アルコールの多飲が(因果関係のしくみに関しては議論がありますが)認知能力低下と関連がある点に関しては異論が少ないと思われます。

しかし、少量(適度?)のアルコール摂取が実際のところ、認知症発症に影響を与えるのか、あるいは、認知症を少なくするのかはっきりしません。

今回は、認知症がない状態とすでに軽度の認知能力低下が始まっている場合とに分けて、アルコール摂取の認知症発症への影響を調べた研究をご紹介します。

軽度認知障害を伴う場合と伴わない場合におけるアルコール消費と認知症/認知能力低下のリスク

3021人(平均78歳)の高齢者が対象となりました。自記入式のアルコール消費に関するアンケートと認知能力検査が行われました。

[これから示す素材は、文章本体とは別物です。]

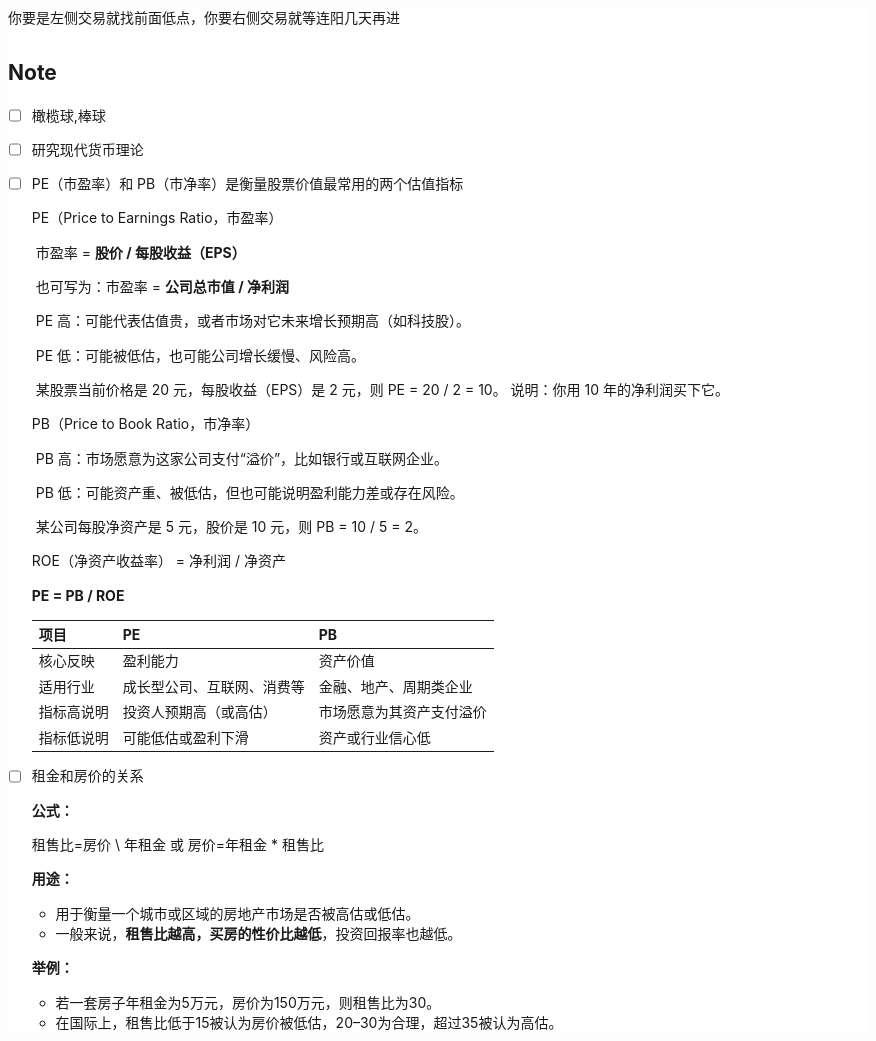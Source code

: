 
你要是左侧交易就找前面低点，你要右侧交易就等连阳几天再进

## Note

- [ ] 橄榄球,棒球

- [ ] 研究现代货币理论

- [ ] PE（市盈率）和 PB（市净率）是衡量股票价值最常用的两个估值指标

  PE（Price to Earnings Ratio，市盈率）

  ​	市盈率 = **股价 / 每股收益（EPS）**

  ​	也可写为：市盈率 = **公司总市值 / 净利润**

  ​	PE 高：可能代表估值贵，或者市场对它未来增长预期高（如科技股）。

  ​	PE 低：可能被低估，也可能公司增长缓慢、风险高。

  ​	某股票当前价格是 20 元，每股收益（EPS）是 2 元，则 PE = 20 / 2 = 10。 说明：你用 10 年的净利润买下它。

  PB（Price to Book Ratio，市净率）

  ​	PB 高：市场愿意为这家公司支付“溢价”，比如银行或互联网企业。

  ​	PB 低：可能资产重、被低估，但也可能说明盈利能力差或存在风险。

  ​	某公司每股净资产是 5 元，股价是 10 元，则 PB = 10 / 5 = 2。

  ROE（净资产收益率） = 净利润 / 净资产

  

  **PE = PB / ROE** 

  | 项目       | PE                         | PB                       |
  | ---------- | -------------------------- | ------------------------ |
  | 核心反映   | 盈利能力                   | 资产价值                 |
  | 适用行业   | 成长型公司、互联网、消费等 | 金融、地产、周期类企业   |
  | 指标高说明 | 投资人预期高（或高估）     | 市场愿意为其资产支付溢价 |
  | 指标低说明 | 可能低估或盈利下滑         | 资产或行业信心低         |

- [ ] 租金和房价的关系

  **公式：**

  租售比=房价 \ 年租金 或 房价=年租金 * 租售比

  **用途：**

  - 用于衡量一个城市或区域的房地产市场是否被高估或低估。
  - 一般来说，**租售比越高，买房的性价比越低**，投资回报率也越低。

  **举例：**

  - 若一套房子年租金为5万元，房价为150万元，则租售比为30。
  - 在国际上，租售比低于15被认为房价被低估，20–30为合理，超过35被认为高估。
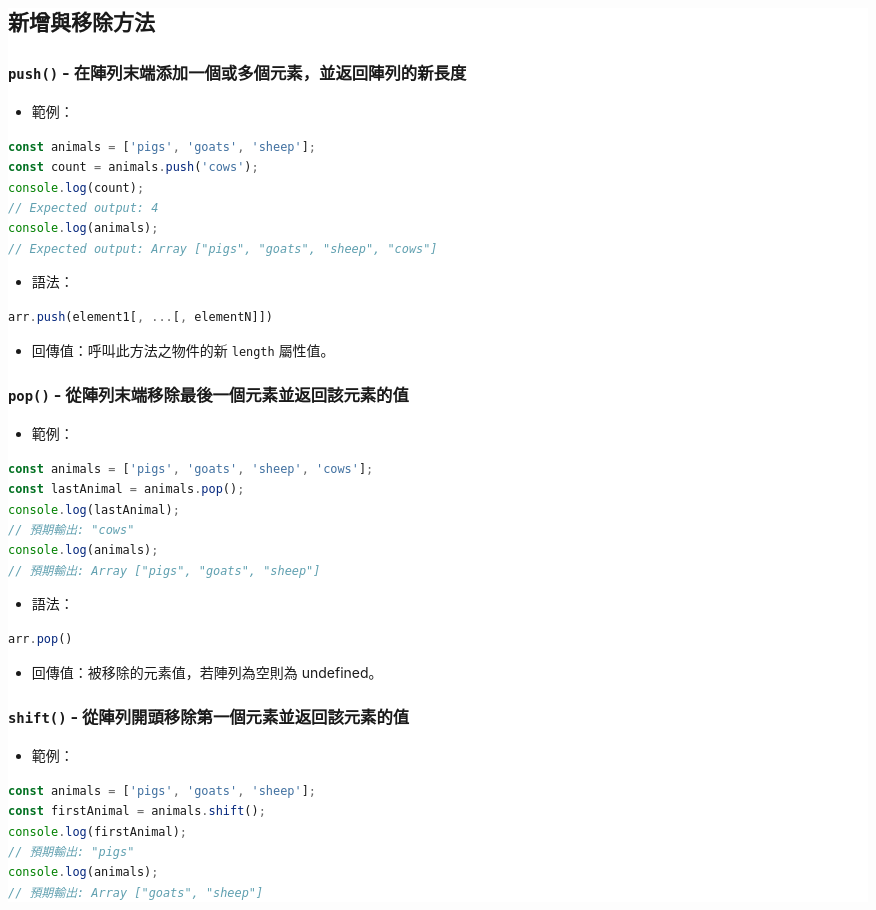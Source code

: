 
## **新增與移除方法**

### **`push()` - 在陣列末端添加一個或多個元素，並返回陣列的新長度**

- 範例：

```jsx
const animals = ['pigs', 'goats', 'sheep'];
const count = animals.push('cows');
console.log(count);
// Expected output: 4
console.log(animals);
// Expected output: Array ["pigs", "goats", "sheep", "cows"]
```

- 語法：

```jsx
arr.push(element1[, ...[, elementN]])
```

- 回傳值：呼叫此方法之物件的新 `length` 屬性值。

### **`pop()` - 從陣列末端移除最後一個元素並返回該元素的值**

- 範例：

```jsx
const animals = ['pigs', 'goats', 'sheep', 'cows'];
const lastAnimal = animals.pop();
console.log(lastAnimal);
// 預期輸出: "cows"
console.log(animals);
// 預期輸出: Array ["pigs", "goats", "sheep"]
```

- 語法：

```jsx
arr.pop()
```

- 回傳值：被移除的元素值，若陣列為空則為 undefined。

### **`shift()` - 從陣列開頭移除第一個元素並返回該元素的值**

- 範例：

```jsx
const animals = ['pigs', 'goats', 'sheep'];
const firstAnimal = animals.shift();
console.log(firstAnimal);
// 預期輸出: "pigs"
console.log(animals);
// 預期輸出: Array ["goats", "sheep"]
```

結果として、まず、少しでも認知症が始まっている場合には週に14単位(1単位は1ボトルのビールや6オンスグラスのワインに相当)以上の飲酒は6年間追跡した場合の認知症発症リスクを1.72倍にしていました。

また、7~14単位の飲酒は、飲酒量が1単位未満と比べて、まだ認知症がない場合は発症リスクを0.63倍、軽度の認知能力低下が始まっている場合でも0.93倍と低下させていました。

つまり、

①軽度でも認知症が始まっている場合には、週に1日に2本以上の壜ビール等の多めのアルコールは良くない。

②1日に1本くらいのビールなら、ほとんど飲まない場合よりも認知症が少なくなるかもしれない。

今のところアルコールの影響について、適度な飲酒については、悪影響ではない(むしろ少し認知症を減らす)という結果のようです。